Hon. Mr. Bernier: I would advise the hon. member that we’re working very closely with the Ministry of the Environment and I can assure him we’ll make sure that there is no damage to the water supply to those communities.

Mr. Laughren: Has the minister access or does his ministry have access to the information already accumulated by Hollinger as to the size of the ore body in that immediate vicinity?

Hon. Mr. Bernier: No.

Mr. S. Smith: A final supplementary on this: Perhaps it’s just an oversight -- the minister mentioned that Hollinger has agreed; have the other companies agreed as well? Can he take some steps to guarantee that in future mining claims won’t be handed out right in the middle of major water supplies?

Hon. Mr. Bernier: Yes, Mr. Speaker. Those other people involved -- at least, the owner of the claim has shown his desire to co-operate fully. As we move around into other areas, of course, we will make sure no water supply is placed in jeopardy.

SALE OF LAND IN HAMILTON

Mr. S. Smith: A question for the Minister of Housing -- good morning, Jack.

Hon. Mr. Rhodes: Good morning.

Mr. S. Smith: Can he explain why it is that government-owned land on Hamilton Mountain, the large acreage there, is being released for sale, bit by bit, in very small quantities at speculative prices, rather than in large quantities all at once which might help to drive down the price of land in Hamilton?

Mr. Deans: I asked Stanley Randall that in 1968. Give him the same answer. Do you remember me asking that?

Hon. Mr. Davis: I remember it.

Mr. Deans: Tell him the same answer.

Mr. Speaker: The hon. Minister of Housing is answering now, thank you.

Mr. Moffatt: He can hang on his own words now.

Mr. Speaker: Order. The hon. Minister of Housing.

Hon. Mr. Rhodes: Mr. Speaker, the hon. member for Wentworth suggests the question was answered in 1968; perhaps the member would like to read Hansard of that time?

Mr. Nixon: Maybe the minister would.

Hon. Mr. Rhodes: Yes, the minister probably would like to read that.

Mr. MacDonald: I knew you were looking for a cop-out.

Mr. Reid: Compare the answers.

Hon. Mr. Rhodes: Mr. Speaker, I cannot give an answer to the hon. member at this time as to how that land is being sold --

Mr. Reid: The same answer as in 1968.

Hon. Mr. Rhodes: Is that the same one?

Mr. Deans: The answer in 1968 was that you weren’t going into competition with private enterprise. That was the answer in 1968.

Mr. Nixon: That’s not bad.

Hon. Mr. Rhodes: I won’t give the same answer but what I would be prepared to do is to find out for the hon. member exactly what procedures are going on. I will make the information available.

Mr. Peterson: In 1982?

Hon. Mr. Rhodes: No, in 1976, probably before this session rises.

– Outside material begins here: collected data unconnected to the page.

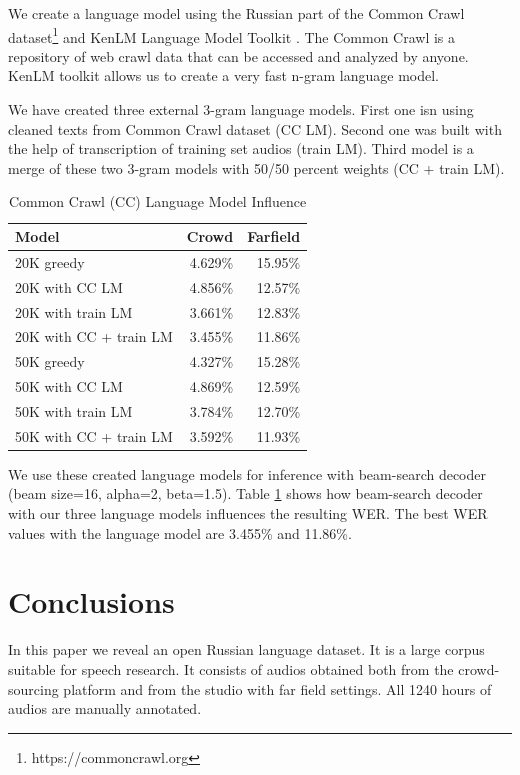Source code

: \documentclass[a4paper]{article}
\begin{document}
We create a language model using the Russian part of the Common Crawl dataset\footnote{https://commoncrawl.org} and KenLM Language Model Toolkit \cite{heafield-2011-kenlm}. The Common Crawl is a repository of web crawl data that can be accessed and analyzed by anyone. KenLM toolkit allows us to create a very fast n-gram language model.

We have created three external 3-gram language models. First one isn using cleaned texts from Common Crawl dataset (CC LM). Second one was built with the help of transcription of training set audios (train LM). Third model is a merge of these two 3-gram models with 50/50 percent weights (CC + train LM).

\begin{table}[t]
  \caption{Common Crawl (CC) Language Model Influence}
  \label{tab:language_model}
  \centering
  \begin{tabular}{lrr}
    \toprule
    \textbf{Model}      & \textbf{Crowd}     & \textbf{Farfield} \\
    \midrule
    20K greedy & 4.629\% & 15.95\%    \\
    20K with CC LM & 4.856\% & 12.57\%   \\
    20K with train LM & 3.661\% & 12.83\%   \\
    20K with CC + train LM & 3.455\% & 11.86\%   \\
    
    \midrule
    50K greedy & 4.327\% & 15.28\%   \\
    50K with CC LM & 4.869\% & 12.59\%   \\
    50K with train LM & 3.784\% & 12.70\%   \\
    50K with CC + train LM & 3.592\% & 11.93\%   \\
    \bottomrule
  \end{tabular}
\end{table}

We use these created language models for inference with beam-search decoder (beam size=16, alpha=2, beta=1.5). Table \ref{tab:language_model} shows how beam-search decoder with our three language models influences the resulting WER. The best WER values with the language model are 3.455\% and 11.86\%. 


\section{Conclusions}

In this paper we reveal an open Russian language dataset. It is a large corpus suitable for speech research. It consists of audios obtained both from the crowd-sourcing platform and from the studio with far field settings. All 1240 hours of audios are manually annotated.
\end{document}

Mr. S. Smith: By way of supplementary, do I take it from the minister’s answer that as major a policy as to the way in which the government is handling its large land bank is outside the awareness of the Minister of Housing? In answering that can he also undertake to tell us exactly how much speculative gain has been made so far by this carefully orchestrated way of dripping little bits of land on to the market in order to support the inflated land values already in existence in Hamilton?

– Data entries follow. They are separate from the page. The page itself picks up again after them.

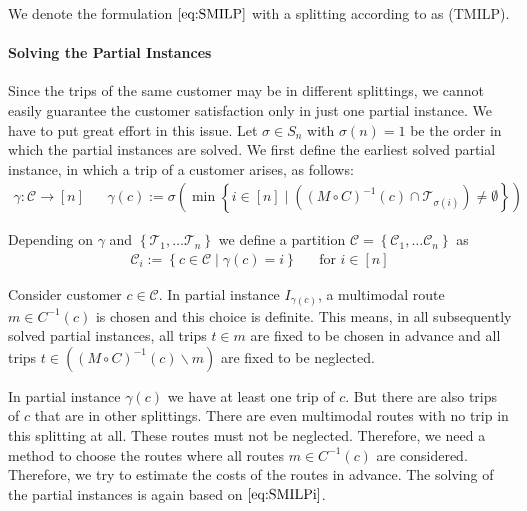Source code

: We denote the formulation $\eqref{eq:SMILP}$ with a splitting according to  as (TMILP).

\paragraph{Solving the Partial Instances} \parfill

Since the trips of the same customer may be in different splittings, we cannot easily guarantee the customer satisfaction only in just one partial instance. We have to put great effort in this issue. Let $\sigma\in S_n$ with $\sigma(n)=1$ be the order in which the partial instances are solved. We first define the earliest solved partial instance, in which a trip of a customer arises, as follows: 
\begin{align*}
	\gamma: \mathcal{C}\to[n] && \gamma(c):=\sigma\left(\min\left\{i\in[n]\mid\left((M\circ C)^{-1}(c)\cap\mathcal{T}_{\sigma(i)}\right)\neq\emptyset\right\}\right)
\end{align*}

Depending on $\gamma$ and $\left\{\mathcal{T}_1,\dots\mathcal{T}_n\right\}$ we define a partition $\mathcal{C}=\left\{\mathcal{C}_1,\dots\mathcal{C}_n\right\}$ as
\begin{align*}
	\mathcal{C}_i := \left\{c\in\mathcal{C}\mid \gamma(c)=i\right\} && \text{for } i\in[n]
\end{align*}

Consider customer $c\in\mathcal{C}$. In partial instance $I_{\gamma(c)}$, a multimodal route $m\in C^{-1}(c)$ is chosen and this choice is definite. This means, in all subsequently solved partial instances, all trips ${t\in m}$ are fixed to be chosen in advance and all trips ${t\in\left((M\circ C)^{-1}(c)\backslash m\right)}$ are fixed to be neglected.

In partial instance $\gamma(c)$ we have at least one trip of $c$. But there are also trips of $c$ that are in other splittings. There are even multimodal routes with no trip in this splitting at all. These routes must not be neglected. Therefore, we need a method to choose the routes where all routes $m\in C^{-1}(c)$ are considered. Therefore, we try to estimate the costs of the routes in advance. The solving of the partial instances is again based on $\eqref{eq:SMILPi}$.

Hon. Mr. Rhodes: First of all, with the greatest respect to the hon. member, I am not totally aware as the minister -- nor do I suppose he would be if he were -- of what may be happening in various land sales being carried on by the Ontario Housing Corporation.

Mr. S. Smith: It is a major policy.

Hon. Mr. Rhodes: Let me say, though, it is interesting to have the hon. member suggest there’s a problem as far as land speculation is concerned. We all recognize that, perhaps, has been given some profile as being a problem. By the same token, to put large tracts of land on the market at what he would consider to be lower prices -- and I don’t disagree with that approach -- obviously is going to put land in the hands of persons who may very well end up selling it at what he would then come back and attack me for: speculative prices.

Mr. S. Smith: The minister can stop that. He can force them --

Interjections.

Mr. Sargent: Supplementary: Knowing that he inherited this mess -- it wasn’t his own doing -- would the minister tell me if it is still government policy that he cannot release the minutes --

Mr. S. Smith: He’s right, too.

Hon. Mr. Davis: Talking of inherited messes --

Mr. Sargent: Does the Premier want to answer this? He’s the one who should.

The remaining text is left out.